---------- GIVEN INFORMATION
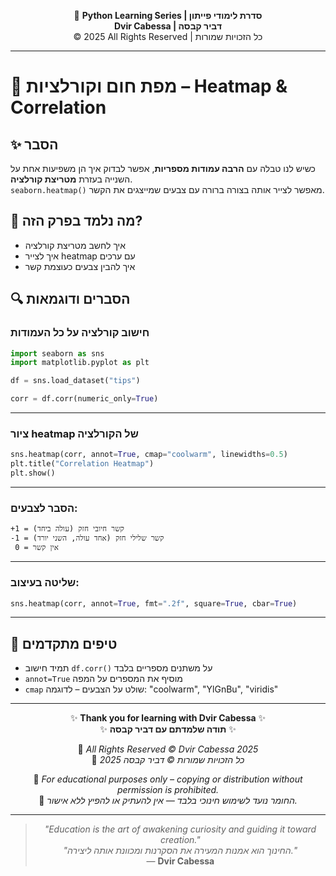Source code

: <!-- DC_HEADER_START -->
<div align="center">

🐍 **Python Learning Series | סדרת לימודי פייתון**  
**Dvir Cabessa | דביר קבסה**  
© 2025 All Rights Reserved | כל הזכויות שמורות

</div>

---
<!-- DC_HEADER_END -->

# 📘 מפת חום וקורלציות – Heatmap & Correlation

## ✨ הסבר

כשיש לנו טבלה עם **הרבה עמודות מספריות**, אפשר לבדוק איך הן משפיעות אחת על השנייה בעזרת **מטריצת קורלציה**.  
`seaborn.heatmap()` מאפשר לצייר אותה בצורה ברורה עם צבעים שמייצגים את הקשר.

## 🧠 מה נלמד בפרק הזה?
- איך לחשב מטריצת קורלציה
- איך לצייר heatmap עם ערכים
- איך להבין צבעים כעוצמת קשר

## 🔍 הסברים ודוגמאות

### חישוב קורלציה על כל העמודות
```python
import seaborn as sns
import matplotlib.pyplot as plt

df = sns.load_dataset("tips")

corr = df.corr(numeric_only=True)
```

---

### ציור heatmap של הקורלציה
```python
sns.heatmap(corr, annot=True, cmap="coolwarm", linewidths=0.5)
plt.title("Correlation Heatmap")
plt.show()
```

---

### הסבר לצבעים:
```text
+1 = קשר חיובי חזק (עולה ביחד)
-1 = קשר שלילי חזק (אחד עולה, השני יורד)
 0 = אין קשר
```

---

### שליטה בעיצוב:
```python
sns.heatmap(corr, annot=True, fmt=".2f", square=True, cbar=True)
```

---

## 💬 טיפים מתקדמים

* תמיד חישוב `df.corr()` על משתנים מספריים בלבד  
* `annot=True` מוסיף את המספרים על המפה  
* `cmap` שולט על הצבעים – לדוגמה: "coolwarm", "YlGnBu", "viridis"

<!-- DC_FOOTER_START -->
---

<div align="center">

✨ **Thank you for learning with Dvir Cabessa** ✨  
✨ **תודה שלמדתם עם דביר קבסה** ✨  

📘 *All Rights Reserved © Dvir Cabessa 2025*  
📘 *כל הזכויות שמורות © דביר קבסה 2025*  

🔗 *For educational purposes only – copying or distribution without permission is prohibited.*  
🔗 *החומר נועד לשימוש חינוכי בלבד — אין להעתיק או להפיץ ללא אישור.*

---

> _"Education is the art of awakening curiosity and guiding it toward creation."_  
> _"החינוך הוא אמנות המעירה את הסקרנות ומכוונת אותה ליצירה."_  
> — **Dvir Cabessa**

</div>
<!-- DC_FOOTER_END -->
--------------------
### REQUIREMENT
How many lines in the records hold the string "אותה"? Reply with the number alone.

### TASK ANSWER
2